ProjLens: Unveiling the Role of Projectors in Multimodal Model Safety
Kun Wang 1, Cheng Qian 2, Miao Yu 3, Lilan Peng 4, Liang Lin 1, Jiaming Zhang 3, Tianyu Zhang 5, Yu Cheng 3, Yang Wang 1
1 Nanyang Technological University
2 University of Science and Technology of China
3 arXiv
Published on arXiv
2604.19083
Model Poisoning
OWASP ML Top 10 — ML10
Key Finding
Backdoor-critical parameters in MLLM projectors are encoded in low-rank subspaces with activation magnitude scaling linearly with input norm, enabling distinction between clean and poisoned samples
ProjLens
Novel technique introduced
Multimodal Large Language Models (MLLMs) have achieved remarkable success in cross-modal understanding and generation, yet their deployment is threatened by critical safety vulnerabilities.
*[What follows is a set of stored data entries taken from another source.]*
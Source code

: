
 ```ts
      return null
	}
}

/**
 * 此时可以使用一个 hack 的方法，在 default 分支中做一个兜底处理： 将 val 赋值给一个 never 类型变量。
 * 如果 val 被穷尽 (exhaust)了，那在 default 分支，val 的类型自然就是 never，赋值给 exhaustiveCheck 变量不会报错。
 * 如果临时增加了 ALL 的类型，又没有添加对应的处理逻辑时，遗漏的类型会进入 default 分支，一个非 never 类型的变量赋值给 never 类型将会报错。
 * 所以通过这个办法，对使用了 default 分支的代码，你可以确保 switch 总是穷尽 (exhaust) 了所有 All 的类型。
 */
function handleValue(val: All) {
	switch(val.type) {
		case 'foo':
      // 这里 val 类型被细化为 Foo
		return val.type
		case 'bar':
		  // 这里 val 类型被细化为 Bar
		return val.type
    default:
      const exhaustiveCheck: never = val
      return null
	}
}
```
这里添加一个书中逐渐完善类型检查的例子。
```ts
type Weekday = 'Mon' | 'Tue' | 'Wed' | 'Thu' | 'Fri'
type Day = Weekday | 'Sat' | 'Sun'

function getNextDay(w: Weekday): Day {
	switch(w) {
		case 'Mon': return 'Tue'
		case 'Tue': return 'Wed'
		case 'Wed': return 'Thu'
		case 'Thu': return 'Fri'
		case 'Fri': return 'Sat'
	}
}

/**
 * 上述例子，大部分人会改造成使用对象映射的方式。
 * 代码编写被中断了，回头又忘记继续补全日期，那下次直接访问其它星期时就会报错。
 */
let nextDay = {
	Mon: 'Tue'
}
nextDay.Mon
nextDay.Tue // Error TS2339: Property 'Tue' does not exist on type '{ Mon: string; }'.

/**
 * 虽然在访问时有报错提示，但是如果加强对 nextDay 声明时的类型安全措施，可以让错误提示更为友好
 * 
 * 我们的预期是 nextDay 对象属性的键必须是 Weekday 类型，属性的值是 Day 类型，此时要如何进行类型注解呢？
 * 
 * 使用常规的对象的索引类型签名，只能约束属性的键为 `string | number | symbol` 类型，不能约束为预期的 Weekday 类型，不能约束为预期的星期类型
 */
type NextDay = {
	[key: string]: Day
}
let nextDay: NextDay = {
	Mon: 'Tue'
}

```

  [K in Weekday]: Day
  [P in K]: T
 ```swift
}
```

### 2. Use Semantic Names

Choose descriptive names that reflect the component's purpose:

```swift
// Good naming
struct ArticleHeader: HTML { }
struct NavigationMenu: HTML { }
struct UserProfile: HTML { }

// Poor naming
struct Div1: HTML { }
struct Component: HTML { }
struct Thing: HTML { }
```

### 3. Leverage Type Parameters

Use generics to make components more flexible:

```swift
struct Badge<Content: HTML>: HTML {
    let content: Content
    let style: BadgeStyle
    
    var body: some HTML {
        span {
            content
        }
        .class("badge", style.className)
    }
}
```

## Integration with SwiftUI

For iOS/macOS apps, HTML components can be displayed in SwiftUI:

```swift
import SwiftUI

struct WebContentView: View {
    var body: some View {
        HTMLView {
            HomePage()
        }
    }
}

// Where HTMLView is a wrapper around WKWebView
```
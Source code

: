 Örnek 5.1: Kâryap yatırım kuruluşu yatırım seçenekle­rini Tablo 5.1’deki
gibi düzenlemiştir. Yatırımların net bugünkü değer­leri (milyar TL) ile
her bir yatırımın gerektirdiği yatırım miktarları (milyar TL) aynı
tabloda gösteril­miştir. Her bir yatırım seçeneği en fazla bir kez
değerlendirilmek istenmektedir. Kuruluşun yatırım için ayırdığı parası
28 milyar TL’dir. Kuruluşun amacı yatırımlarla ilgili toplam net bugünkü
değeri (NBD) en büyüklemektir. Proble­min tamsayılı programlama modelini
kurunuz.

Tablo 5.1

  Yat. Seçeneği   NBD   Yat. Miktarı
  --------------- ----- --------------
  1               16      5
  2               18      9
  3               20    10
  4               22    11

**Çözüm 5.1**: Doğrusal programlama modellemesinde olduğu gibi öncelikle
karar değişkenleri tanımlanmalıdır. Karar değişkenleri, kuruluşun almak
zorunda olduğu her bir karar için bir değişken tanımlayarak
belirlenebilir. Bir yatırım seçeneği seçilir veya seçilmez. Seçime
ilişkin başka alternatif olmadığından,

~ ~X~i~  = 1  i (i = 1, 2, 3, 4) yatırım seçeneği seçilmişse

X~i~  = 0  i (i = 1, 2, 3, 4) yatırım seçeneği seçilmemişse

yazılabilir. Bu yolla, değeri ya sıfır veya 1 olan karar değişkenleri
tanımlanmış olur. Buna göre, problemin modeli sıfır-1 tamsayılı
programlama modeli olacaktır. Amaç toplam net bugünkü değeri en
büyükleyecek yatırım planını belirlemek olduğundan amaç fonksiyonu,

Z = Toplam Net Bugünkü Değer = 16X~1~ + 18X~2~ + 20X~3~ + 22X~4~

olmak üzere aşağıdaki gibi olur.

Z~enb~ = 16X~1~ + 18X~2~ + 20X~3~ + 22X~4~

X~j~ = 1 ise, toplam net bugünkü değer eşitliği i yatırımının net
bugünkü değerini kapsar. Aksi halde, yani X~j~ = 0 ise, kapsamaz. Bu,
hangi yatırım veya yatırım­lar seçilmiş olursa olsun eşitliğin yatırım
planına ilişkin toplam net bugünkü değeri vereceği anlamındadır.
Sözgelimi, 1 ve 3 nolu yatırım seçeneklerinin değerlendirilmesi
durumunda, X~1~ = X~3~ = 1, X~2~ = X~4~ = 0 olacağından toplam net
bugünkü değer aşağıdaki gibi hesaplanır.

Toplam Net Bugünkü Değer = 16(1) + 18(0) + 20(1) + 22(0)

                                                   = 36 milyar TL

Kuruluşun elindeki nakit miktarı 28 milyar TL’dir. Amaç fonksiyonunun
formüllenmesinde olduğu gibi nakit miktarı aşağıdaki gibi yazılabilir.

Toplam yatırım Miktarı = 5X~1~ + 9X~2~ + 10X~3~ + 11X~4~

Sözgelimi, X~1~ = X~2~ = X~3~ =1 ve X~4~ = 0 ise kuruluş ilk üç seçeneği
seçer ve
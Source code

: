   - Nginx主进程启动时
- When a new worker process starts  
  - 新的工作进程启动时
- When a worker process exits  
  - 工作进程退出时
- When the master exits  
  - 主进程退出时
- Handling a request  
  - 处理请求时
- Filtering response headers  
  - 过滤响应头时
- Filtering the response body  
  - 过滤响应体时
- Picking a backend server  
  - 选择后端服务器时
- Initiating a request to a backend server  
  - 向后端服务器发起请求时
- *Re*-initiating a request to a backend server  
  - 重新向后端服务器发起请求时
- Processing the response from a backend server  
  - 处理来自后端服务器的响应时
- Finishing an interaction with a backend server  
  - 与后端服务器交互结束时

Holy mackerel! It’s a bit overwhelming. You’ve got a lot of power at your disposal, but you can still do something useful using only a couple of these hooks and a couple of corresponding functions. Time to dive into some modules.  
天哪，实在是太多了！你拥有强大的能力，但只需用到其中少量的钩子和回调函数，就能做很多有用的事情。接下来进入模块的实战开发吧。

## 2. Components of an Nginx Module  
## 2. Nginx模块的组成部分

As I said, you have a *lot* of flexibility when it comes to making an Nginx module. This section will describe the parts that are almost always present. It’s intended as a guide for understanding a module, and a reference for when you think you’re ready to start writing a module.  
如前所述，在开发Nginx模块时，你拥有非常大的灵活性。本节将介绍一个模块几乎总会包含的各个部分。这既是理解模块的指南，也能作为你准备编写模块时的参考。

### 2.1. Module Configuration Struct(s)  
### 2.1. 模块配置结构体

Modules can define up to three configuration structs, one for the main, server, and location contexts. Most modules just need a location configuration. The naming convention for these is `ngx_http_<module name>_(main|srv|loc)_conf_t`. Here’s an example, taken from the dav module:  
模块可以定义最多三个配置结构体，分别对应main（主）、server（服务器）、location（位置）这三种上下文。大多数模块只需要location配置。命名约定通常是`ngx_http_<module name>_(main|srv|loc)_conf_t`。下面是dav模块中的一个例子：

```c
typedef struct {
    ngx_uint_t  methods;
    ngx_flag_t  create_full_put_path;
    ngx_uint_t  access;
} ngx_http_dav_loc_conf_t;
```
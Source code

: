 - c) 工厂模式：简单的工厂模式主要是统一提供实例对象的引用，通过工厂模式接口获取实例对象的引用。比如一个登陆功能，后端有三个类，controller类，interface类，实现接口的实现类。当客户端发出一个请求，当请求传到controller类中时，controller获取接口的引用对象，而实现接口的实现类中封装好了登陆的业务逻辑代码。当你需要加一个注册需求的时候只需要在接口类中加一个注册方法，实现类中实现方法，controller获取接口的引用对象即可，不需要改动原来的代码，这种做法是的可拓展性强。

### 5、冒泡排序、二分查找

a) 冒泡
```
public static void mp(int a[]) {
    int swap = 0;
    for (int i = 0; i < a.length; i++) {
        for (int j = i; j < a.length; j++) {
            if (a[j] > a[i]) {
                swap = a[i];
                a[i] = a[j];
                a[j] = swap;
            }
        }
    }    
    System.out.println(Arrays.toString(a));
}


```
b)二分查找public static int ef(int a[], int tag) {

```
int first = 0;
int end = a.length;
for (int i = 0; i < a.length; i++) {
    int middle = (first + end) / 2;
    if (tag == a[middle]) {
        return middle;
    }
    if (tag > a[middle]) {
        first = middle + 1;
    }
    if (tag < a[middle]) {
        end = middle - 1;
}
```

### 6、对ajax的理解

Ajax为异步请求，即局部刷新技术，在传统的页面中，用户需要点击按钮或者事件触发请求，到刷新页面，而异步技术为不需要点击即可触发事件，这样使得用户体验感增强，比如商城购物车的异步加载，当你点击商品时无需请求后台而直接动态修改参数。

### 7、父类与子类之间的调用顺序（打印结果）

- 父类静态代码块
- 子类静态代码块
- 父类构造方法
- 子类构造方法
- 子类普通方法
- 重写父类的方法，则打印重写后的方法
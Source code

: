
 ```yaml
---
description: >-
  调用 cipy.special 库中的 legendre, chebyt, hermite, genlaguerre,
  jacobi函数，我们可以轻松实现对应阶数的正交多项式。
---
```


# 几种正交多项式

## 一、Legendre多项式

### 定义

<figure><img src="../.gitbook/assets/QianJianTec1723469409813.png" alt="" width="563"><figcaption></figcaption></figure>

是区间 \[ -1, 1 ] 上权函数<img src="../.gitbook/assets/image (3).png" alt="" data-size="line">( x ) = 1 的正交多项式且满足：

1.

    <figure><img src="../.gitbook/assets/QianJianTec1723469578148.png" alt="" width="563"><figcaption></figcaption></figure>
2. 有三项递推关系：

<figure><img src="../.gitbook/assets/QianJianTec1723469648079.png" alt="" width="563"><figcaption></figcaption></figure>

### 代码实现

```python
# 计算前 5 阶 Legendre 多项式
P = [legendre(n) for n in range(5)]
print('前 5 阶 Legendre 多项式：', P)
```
While prior works have demonstrated the feasibility of backdoors in MLLMs via fine-tuning data poisoning to manipulate inference, the underlying mechanisms of backdoor attacks remain opaque, complicating the understanding and mitigation. To bridge this gap, we propose ProjLens, an interpretability framework designed to demystify MLLMs backdoors. We first establish that normal downstream task alignment--even when restricted to projector fine--tuning--introduces vulnerability to backdoor injection, whose activation mechanism is different from that observed in text-only LLMs. Through extensive experiments across four backdoor variants, we uncover:(1) Low-Rank Structure: Backdoor injection updates appear overall full-rank and lack dedicated ``trigger neurons'', but the backdoor-critical parameters are encoded within a low-rank subspace of the projector;(2) Activation Mechanism: Both clean and poisoned embedding undergoes a semantic shift toward a shared direction aligned with the backdoor target, but the shifting magnitude scales linearly with the input norm, resulting in the distinct backdoor activation on poisoned samples. Our code is available at: https://anonymous.4open.science/r/ProjLens-8FD7
Key Contributions
- Interpretability framework (ProjLens) revealing that MLLM backdoors are encoded in low-rank subspaces of projector parameters, not dedicated trigger neurons
- Discovery that backdoor activation operates via norm-scaled semantic drift toward target embeddings, differing from text-only LLM backdoor mechanisms
- Experimental analysis across four backdoor variants showing projector fine-tuning alone introduces backdoor vulnerability in MLLMs
🛡️ Threat Analysis
Paper analyzes backdoor attack mechanisms in MLLMs, specifically how backdoor triggers are encoded in projector parameters and how they activate during inference. While the paper is interpretability-focused rather than proposing new attacks, it studies the fundamental mechanisms of backdoor injection and activation in multimodal models.